Tuesday, August 2, 2011

Why I’m Still Glad John McCain Lost in 2008


Our country is in crisis. Not the kind of crisis liberals invent out of mid air but the kind that results from the implementation of their policies and brings a country to its knees (and proves the president a rank amateur and many of the legislators unsuited for office). We are in debt, we have an energy crisis, we have high unemployment, and we’re more worried about whether our enemies think we’re nice that we are with crushing them with our military might.

In a word: times are crazy.



Yet in the middle of all this, I can honestly say I’m still glad John McCain lost.

If you think I’m wrong, just think back to last week, when we were praying conservatives in the House would stand their ground instead of giving in to the establishment and voting for Speaker Boehner’s bill. For standing on their principles, McCain referred to them as “hobbits” and said that theirs “is the kind of crack political thinking that turned Sharron Angle and Christine O’Donnell into GOP Senate nominees.”

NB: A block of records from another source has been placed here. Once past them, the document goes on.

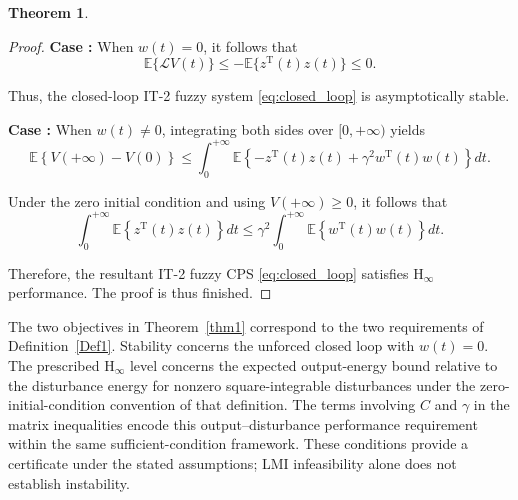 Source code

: \documentclass[preprint,review,fleqn,sort&compress,3p]{elsarticle}
\theoremstyle{definition} %
\theoremstyle{definition}%
\newtheorem{thm}{Theorem}[section]
\begin{document}
\begin{thm}
\begin{proof}
\textbf{Case \uppercase\expandafter{}:} When $w(t)=0$, it follows that
\begin{equation}
	\mathbb{E}\{\mathcal{L}V(t)\}
	\leq
	-\mathbb{E}\{z^{\mathrm{T}}(t)z(t)\}
	\leq 0.
\end{equation}

Thus, the closed-loop IT-2 fuzzy system \eqref{eq:closed_loop} is asymptotically stable.

\textbf{Case \uppercase\expandafter{}:} When $w(t)\neq0$, integrating both sides over $[0,+\infty)$ yields
\begin{equation}
	\mathbb{E}\left\{V(+\infty)-V(0)\right\}
	\leq
	\int_{0}^{+\infty}
	\mathbb{E}\left\{
	-z^{\mathrm{T}}(t)z(t)
	+\gamma^2 w^{\mathrm{T}}(t)w(t)
	\right\}dt.
\end{equation}

Under the zero initial condition and using $V(+\infty)\ge0$, it follows that
\begin{equation}
	\int_{0}^{+\infty}
	\mathbb{E}\left\{
	z^{\mathrm{T}}(t)z(t)
	\right\}dt
	\leq
	\gamma^2
	\int_{0}^{+\infty}
	\mathbb{E}\left\{
	w^{\mathrm{T}}(t)w(t)
	\right\}dt.
\end{equation}

Therefore, the resultant IT-2 fuzzy CPS \eqref{eq:closed_loop} satisfies $\mathrm{H}_\infty$ performance. The proof is thus finished.
\end{proof}
\end{thm}
The two objectives in Theorem~\ref{thm1} correspond to the two requirements of Definition~\ref{Def1}. Stability concerns the unforced closed loop with $w(t)=0$. The prescribed $\mathrm H_\infty$ level concerns the expected output-energy bound relative to the disturbance energy for nonzero square-integrable disturbances under the zero-initial-condition convention of that definition. The terms involving $C$ and $\gamma$ in the matrix inequalities encode this output--disturbance performance requirement within the same sufficient-condition framework. These conditions provide a certificate under the stated assumptions; LMI infeasibility alone does not establish instability.
\end{document}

For the record, does he not know how much better off we’d be if Angle and O’Donnell had won? (Who wouldn’t trade ten McCains for one Angle and one O’Donnell?)

Please keep in mind that McCain spent every waking moment of his 2010 Senate re-election campaign appealing to the Tea Party for support, claiming he has always been conservative, and campaigning for Angle and other Tea Party candidates.

Yes – he campaigned for her. (He’s as fake as a Milli Vanilli song.)


This is the same McCain who supported the “terrorists’ bill of rights” in 2005:  a bill that undercut President George W. Bush’s ability to interrogate enemy combatants who could have led us to people that wanted to catch Americans, tie them up, and cut off their heads on camera. He’s the same McCain that recently traveled to the Middle East with John Kerry to look for ways to justify sending untold millions of American dollars to
 Egypt as a part of a 21st century “Marshall Plan.” And yes, he’s the same McCain who continues to oppose drilling for oil in the rock quarry located in ANWR.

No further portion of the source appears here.